Data to use Block Start
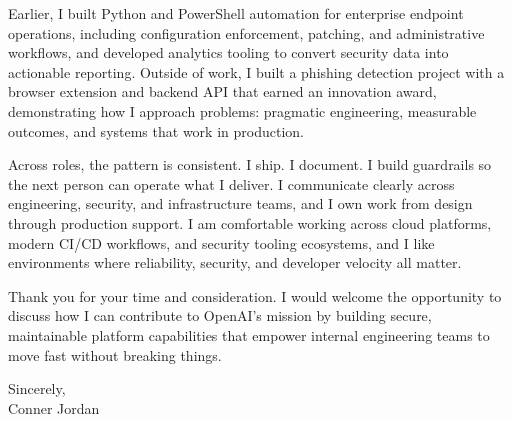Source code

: \documentclass[letterpaper,11pt]{article}
\begin{document}
\vspace{16pt}

Earlier, I built Python and PowerShell automation for enterprise endpoint operations, including configuration enforcement, patching, and administrative workflows, and developed analytics tooling to convert security data into actionable reporting. Outside of work, I built a phishing detection project with a browser extension and backend API that earned an innovation award, demonstrating how I approach problems: pragmatic engineering, measurable outcomes, and systems that work in production.

\vspace{16pt}

Across roles, the pattern is consistent. I ship. I document. I build guardrails so the next person can operate what I deliver. I communicate clearly across engineering, security, and infrastructure teams, and I own work from design through production support. I am comfortable working across cloud platforms, modern CI/CD workflows, and security tooling ecosystems, and I like environments where reliability, security, and developer velocity all matter.

\vspace{16pt}

Thank you for your time and consideration. I would welcome the opportunity to discuss how I can contribute to OpenAI’s mission by building secure, maintainable platform capabilities that empower internal engineering teams to move fast without breaking things.

\vspace{16pt}

Sincerely,\\
Conner Jordan
\end{document}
Data to use Block End
- Problem details -
Look through the entries. Copy out each line with "security" in it.

- Result below -
Earlier, I built Python and PowerShell automation for enterprise endpoint operations, including configuration enforcement, patching, and administrative workflows, and developed analytics tooling to convert security data into actionable reporting. Outside of work, I built a phishing detection project with a browser extension and backend API that earned an innovation award, demonstrating how I approach problems: pragmatic engineering, measurable outcomes, and systems that work in production.
Across roles, the pattern is consistent. I ship. I document. I build guardrails so the next person can operate what I deliver. I communicate clearly across engineering, security, and infrastructure teams, and I own work from design through production support. I am comfortable working across cloud platforms, modern CI/CD workflows, and security tooling ecosystems, and I like environments where reliability, security, and developer velocity all matter.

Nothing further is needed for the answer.